Week one. Two conversations. No deck.
The first week of a fractional CISO engagement should not produce a deck, a plan, or a recommendation. It should produce two conversations, recorded in notes that nobody else sees.
The first conversation is with the executive who hired the vCISO. The question is simple: what does success look like to you, twelve months from now? The honest answer is rarely "we are certified" or "we have a SOC". It is more often "my board will stop asking me about cyber" or "the customer questionnaires will not delay sales" or "the regulator will leave us alone after the next visit".
The second conversation is with the operational leader who will live with the consequences. Sometimes the CTO. Sometimes the COO. Sometimes the head of operations. The question is also simple: where does the current control set break under pressure? The answer is always specific. A vendor onboarding queue. A patching SLA that nobody owns. An access review nobody trusts. A backup nobody has restored from.
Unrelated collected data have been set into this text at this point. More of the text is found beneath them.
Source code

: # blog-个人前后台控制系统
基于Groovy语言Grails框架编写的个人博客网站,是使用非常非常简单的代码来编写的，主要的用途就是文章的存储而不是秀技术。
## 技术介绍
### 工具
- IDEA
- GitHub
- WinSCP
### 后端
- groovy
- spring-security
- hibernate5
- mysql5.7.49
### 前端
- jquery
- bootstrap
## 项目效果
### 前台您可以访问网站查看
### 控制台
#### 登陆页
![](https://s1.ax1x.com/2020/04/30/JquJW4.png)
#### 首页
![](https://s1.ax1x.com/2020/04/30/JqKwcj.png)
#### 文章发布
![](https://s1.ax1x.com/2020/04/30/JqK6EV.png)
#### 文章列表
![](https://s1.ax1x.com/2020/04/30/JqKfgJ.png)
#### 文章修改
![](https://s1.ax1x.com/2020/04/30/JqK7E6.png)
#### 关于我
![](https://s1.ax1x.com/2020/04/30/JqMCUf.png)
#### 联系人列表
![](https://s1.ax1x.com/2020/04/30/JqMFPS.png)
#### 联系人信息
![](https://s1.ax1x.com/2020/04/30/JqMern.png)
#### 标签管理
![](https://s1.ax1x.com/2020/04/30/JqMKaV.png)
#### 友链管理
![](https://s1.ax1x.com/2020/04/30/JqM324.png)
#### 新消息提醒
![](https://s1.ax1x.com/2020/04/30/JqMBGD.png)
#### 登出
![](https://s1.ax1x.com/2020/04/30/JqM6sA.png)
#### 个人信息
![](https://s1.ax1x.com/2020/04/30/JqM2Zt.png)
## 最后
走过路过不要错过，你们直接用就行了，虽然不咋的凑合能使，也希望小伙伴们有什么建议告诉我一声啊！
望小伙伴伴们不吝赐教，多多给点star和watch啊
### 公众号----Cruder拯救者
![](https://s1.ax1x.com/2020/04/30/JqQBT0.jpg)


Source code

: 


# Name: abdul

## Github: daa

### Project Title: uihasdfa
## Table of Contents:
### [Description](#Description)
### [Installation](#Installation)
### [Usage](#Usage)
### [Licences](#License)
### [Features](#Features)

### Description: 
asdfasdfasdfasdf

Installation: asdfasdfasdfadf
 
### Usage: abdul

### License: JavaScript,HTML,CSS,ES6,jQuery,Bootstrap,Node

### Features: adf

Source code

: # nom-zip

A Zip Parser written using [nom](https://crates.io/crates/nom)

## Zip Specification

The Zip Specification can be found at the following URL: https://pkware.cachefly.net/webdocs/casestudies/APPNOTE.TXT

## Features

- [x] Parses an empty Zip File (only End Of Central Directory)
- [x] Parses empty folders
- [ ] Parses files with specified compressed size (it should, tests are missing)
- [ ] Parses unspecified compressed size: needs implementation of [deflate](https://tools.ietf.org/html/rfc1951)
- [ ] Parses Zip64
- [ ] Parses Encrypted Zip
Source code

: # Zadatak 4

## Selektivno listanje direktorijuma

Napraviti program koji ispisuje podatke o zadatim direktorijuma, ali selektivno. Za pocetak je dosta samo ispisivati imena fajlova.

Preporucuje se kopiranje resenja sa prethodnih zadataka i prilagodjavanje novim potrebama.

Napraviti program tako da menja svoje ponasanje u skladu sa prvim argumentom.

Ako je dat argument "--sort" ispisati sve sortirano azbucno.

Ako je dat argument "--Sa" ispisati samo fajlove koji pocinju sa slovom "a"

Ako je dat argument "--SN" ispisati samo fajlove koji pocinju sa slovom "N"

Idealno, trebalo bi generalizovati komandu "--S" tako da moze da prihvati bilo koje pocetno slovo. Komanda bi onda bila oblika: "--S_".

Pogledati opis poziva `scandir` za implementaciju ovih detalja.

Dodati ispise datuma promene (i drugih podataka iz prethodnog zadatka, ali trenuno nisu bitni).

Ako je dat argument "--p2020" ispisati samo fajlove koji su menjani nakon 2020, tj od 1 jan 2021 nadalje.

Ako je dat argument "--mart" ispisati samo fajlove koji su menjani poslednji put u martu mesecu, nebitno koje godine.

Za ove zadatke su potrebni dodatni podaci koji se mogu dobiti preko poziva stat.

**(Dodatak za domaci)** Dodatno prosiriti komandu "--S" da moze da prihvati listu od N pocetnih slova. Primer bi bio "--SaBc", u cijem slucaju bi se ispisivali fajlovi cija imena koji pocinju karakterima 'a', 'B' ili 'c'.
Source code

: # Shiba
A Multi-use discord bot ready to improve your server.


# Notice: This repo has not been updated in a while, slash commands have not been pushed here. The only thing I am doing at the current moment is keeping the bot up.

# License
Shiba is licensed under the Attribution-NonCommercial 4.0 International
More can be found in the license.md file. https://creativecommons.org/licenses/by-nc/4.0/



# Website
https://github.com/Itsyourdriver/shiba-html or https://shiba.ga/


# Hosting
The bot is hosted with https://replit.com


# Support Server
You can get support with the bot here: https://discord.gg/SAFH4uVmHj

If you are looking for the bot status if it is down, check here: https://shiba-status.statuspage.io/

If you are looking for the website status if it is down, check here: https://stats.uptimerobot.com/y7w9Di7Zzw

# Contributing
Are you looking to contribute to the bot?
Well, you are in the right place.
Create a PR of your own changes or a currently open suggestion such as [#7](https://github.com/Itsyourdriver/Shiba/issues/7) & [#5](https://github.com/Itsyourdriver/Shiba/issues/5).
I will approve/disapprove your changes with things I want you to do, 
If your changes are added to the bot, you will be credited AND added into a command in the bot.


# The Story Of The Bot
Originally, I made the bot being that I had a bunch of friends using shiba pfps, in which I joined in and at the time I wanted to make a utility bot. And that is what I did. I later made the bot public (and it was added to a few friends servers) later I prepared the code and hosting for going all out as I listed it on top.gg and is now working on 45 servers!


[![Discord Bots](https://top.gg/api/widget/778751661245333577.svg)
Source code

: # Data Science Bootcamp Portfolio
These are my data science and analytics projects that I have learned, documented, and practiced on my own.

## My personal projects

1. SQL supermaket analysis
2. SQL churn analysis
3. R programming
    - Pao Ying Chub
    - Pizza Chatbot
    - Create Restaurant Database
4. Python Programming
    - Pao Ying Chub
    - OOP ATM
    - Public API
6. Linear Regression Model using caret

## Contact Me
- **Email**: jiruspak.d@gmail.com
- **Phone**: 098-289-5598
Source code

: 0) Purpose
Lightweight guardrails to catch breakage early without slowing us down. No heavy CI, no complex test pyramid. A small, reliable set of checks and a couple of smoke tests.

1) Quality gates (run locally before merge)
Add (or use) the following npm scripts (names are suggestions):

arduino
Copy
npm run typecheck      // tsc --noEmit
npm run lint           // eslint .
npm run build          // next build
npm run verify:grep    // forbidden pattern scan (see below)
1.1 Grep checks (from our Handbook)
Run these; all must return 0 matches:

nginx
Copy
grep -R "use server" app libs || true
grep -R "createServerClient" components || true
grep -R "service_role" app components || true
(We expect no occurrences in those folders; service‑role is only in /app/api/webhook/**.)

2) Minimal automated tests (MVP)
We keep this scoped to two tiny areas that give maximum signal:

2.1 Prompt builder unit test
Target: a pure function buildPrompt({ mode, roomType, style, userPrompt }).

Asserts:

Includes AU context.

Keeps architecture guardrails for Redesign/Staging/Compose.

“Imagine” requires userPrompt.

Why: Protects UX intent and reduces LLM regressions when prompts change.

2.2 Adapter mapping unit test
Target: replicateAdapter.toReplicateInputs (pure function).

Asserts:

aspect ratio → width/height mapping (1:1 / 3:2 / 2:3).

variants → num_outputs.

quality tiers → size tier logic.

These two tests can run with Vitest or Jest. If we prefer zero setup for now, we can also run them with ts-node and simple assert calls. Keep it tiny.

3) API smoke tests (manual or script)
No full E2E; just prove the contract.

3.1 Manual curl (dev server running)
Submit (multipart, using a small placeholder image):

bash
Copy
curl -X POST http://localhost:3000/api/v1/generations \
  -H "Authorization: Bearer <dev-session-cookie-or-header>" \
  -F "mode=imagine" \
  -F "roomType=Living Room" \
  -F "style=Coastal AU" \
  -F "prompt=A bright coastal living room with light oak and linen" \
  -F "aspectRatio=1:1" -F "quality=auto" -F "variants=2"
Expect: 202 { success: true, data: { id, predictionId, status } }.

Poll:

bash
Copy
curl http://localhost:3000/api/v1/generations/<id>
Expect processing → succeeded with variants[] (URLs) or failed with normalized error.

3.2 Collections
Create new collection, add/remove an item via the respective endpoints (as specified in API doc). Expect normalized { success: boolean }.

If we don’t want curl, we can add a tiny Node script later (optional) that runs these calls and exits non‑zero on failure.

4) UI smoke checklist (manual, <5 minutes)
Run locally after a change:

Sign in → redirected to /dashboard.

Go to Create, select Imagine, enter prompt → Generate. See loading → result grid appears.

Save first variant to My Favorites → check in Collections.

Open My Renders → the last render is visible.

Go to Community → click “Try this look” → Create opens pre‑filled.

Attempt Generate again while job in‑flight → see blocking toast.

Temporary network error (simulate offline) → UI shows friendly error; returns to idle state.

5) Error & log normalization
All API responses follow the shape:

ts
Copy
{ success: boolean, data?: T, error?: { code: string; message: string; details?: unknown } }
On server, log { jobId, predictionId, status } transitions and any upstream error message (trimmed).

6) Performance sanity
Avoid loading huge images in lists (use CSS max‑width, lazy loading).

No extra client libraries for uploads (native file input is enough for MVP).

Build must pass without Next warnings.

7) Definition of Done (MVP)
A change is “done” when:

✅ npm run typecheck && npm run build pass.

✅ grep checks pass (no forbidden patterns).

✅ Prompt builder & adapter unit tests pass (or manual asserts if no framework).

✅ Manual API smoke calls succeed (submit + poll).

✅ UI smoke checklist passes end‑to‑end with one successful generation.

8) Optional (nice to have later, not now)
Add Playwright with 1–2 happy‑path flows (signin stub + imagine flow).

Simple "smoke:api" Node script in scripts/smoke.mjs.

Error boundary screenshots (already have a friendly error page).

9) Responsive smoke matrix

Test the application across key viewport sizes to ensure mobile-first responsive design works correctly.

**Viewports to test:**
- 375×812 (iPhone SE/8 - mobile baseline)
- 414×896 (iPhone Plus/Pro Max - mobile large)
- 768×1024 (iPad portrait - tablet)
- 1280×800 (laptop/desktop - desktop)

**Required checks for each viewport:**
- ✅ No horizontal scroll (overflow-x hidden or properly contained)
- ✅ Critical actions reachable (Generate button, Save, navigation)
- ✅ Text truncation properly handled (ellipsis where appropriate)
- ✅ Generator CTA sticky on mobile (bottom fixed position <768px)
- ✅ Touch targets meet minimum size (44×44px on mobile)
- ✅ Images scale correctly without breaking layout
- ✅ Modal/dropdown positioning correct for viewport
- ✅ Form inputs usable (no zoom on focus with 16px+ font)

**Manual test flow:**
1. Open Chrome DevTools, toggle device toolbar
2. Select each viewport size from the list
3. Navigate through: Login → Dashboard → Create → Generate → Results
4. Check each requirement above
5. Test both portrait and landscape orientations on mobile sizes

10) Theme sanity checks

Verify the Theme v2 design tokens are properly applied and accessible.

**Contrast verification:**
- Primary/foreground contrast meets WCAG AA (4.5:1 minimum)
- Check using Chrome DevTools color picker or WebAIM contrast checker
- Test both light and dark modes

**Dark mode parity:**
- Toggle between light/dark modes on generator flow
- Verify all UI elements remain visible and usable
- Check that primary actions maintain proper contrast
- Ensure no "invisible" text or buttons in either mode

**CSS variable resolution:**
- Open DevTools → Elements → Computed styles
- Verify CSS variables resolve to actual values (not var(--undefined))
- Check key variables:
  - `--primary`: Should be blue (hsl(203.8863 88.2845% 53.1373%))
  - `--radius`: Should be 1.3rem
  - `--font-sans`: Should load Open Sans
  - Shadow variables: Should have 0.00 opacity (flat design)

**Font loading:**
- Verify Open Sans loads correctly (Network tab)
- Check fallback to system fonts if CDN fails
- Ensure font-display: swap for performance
Those two answers, taken together, are the engagement. Everything that follows for the next eleven weeks is the structured response to the two of them.
Weeks two to four. Mapping, not building.
The instinct of a new senior is to start building. Issue a policy. Order a tool. Stand up a steering committee. None of it should happen yet.
Weeks two to four are spent mapping what already exists. Not what the previous CISO documented. What is actually operating. Three artefacts come out of this phase.
- The asset and data flow map. Where the data lives, where it moves, who touches it, and which systems are out of scope but in the perimeter anyway.
- The control inventory. Every control the organisation believes it has, scored on a simple three-step rubric: documented, operating, and evidenced.
- The obligation register. Every external requirement the business is on the hook for. Frameworks, regulations, customer contracts, insurance, board-approved standards. With the renewal date and the owner.
If any of the three already exist in usable form, the engagement is in better shape than most. They almost never do.
Weeks five to eight. The control inventory pass.
By week five the picture is clear enough to do the work that earns the fee. The control inventory is walked through, control by control, with the person who actually operates each one.
Three things change during this pass. First, the documented-versus-operating gap closes. Either the control is updated to reflect what actually happens, or what actually happens is changed to match the document. The decision is taken in the room, not deferred.
Second, the evidence layer is rebuilt. Each control gets a named artefact, a named owner, a refresh cadence, and a location where it lives. By the end of week eight, the organisation can answer the question "can you show me the evidence" for every control on the inventory, with one click.
Third, the orphaned controls surface. Controls that nobody owns because the person who wrote them has left. Controls that have been replaced by a tool that nobody trusts. Controls that are documented because a customer asked for them in 2022 and never returned. These get a binary decision: kept and owned, or removed and minuted. Nothing stays in the inventory unowned.
Nothing stays in the control inventory unowned. Unowned is the same as broken.
Weeks nine to twelve. The board paper that earns the next quarter.
The final four weeks have one product: a board paper that the executive who hired the vCISO can take into the next risk or audit committee with confidence.
The paper has the same four sections every time. Where we are, in language the board will recognise, with the residual risk position stated and accepted. What changed, in the last ninety days, with the controls that were broken and have been fixed, and the controls that were unowned and now have an owner. What is next, in the next two quarters, with the named investments, the named risks, and the named decisions the board will be asked to make. What I need, from the board, to make the next ninety days deliver against the same standard.
If the board paper is right, the engagement extends or transitions to a permanent CISO. If it is wrong, the engagement should not extend. The 90-day mark is the right point to make that call, on both sides.